_PROBLEM TO WORK ON_
What lines of the material hold the string "Seats"? Pull each of them out.

_SOURCE MATERIAL_
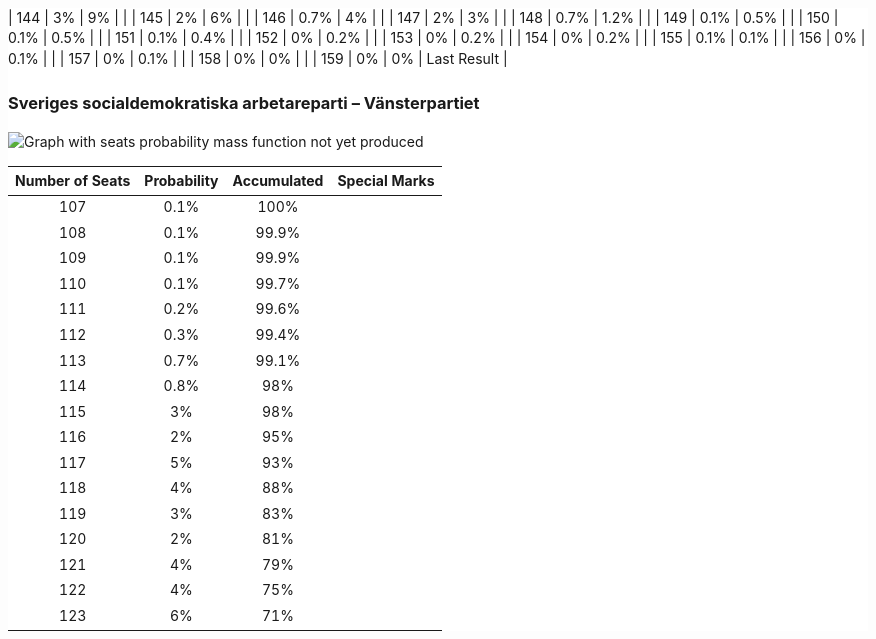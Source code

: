 | 144 | 3% | 9% |  |
| 145 | 2% | 6% |  |
| 146 | 0.7% | 4% |  |
| 147 | 2% | 3% |  |
| 148 | 0.7% | 1.2% |  |
| 149 | 0.1% | 0.5% |  |
| 150 | 0.1% | 0.5% |  |
| 151 | 0.1% | 0.4% |  |
| 152 | 0% | 0.2% |  |
| 153 | 0% | 0.2% |  |
| 154 | 0% | 0.2% |  |
| 155 | 0.1% | 0.1% |  |
| 156 | 0% | 0.1% |  |
| 157 | 0% | 0.1% |  |
| 158 | 0% | 0% |  |
| 159 | 0% | 0% | Last Result |

### Sveriges socialdemokratiska arbetareparti – Vänsterpartiet

![Graph with seats probability mass function not yet produced](2017-12-18-YouGov-coalitions-seats-pmf-s–v.png "Seats Probability Mass Function")

| Number of Seats | Probability | Accumulated | Special Marks |
|:---------------:|:-----------:|:-----------:|:-------------:|
| 107 | 0.1% | 100% |  |
| 108 | 0.1% | 99.9% |  |
| 109 | 0.1% | 99.9% |  |
| 110 | 0.1% | 99.7% |  |
| 111 | 0.2% | 99.6% |  |
| 112 | 0.3% | 99.4% |  |
| 113 | 0.7% | 99.1% |  |
| 114 | 0.8% | 98% |  |
| 115 | 3% | 98% |  |
| 116 | 2% | 95% |  |
| 117 | 5% | 93% |  |
| 118 | 4% | 88% |  |
| 119 | 3% | 83% |  |
| 120 | 2% | 81% |  |
| 121 | 4% | 79% |  |
| 122 | 4% | 75% |  |
| 123 | 6% | 71% |  |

_EXERCISE RESPONSE_
![Graph with seats probability mass function not yet produced](2017-12-18-YouGov-coalitions-seats-pmf-s–v.png "Seats Probability Mass Function")
| Number of Seats | Probability | Accumulated | Special Marks |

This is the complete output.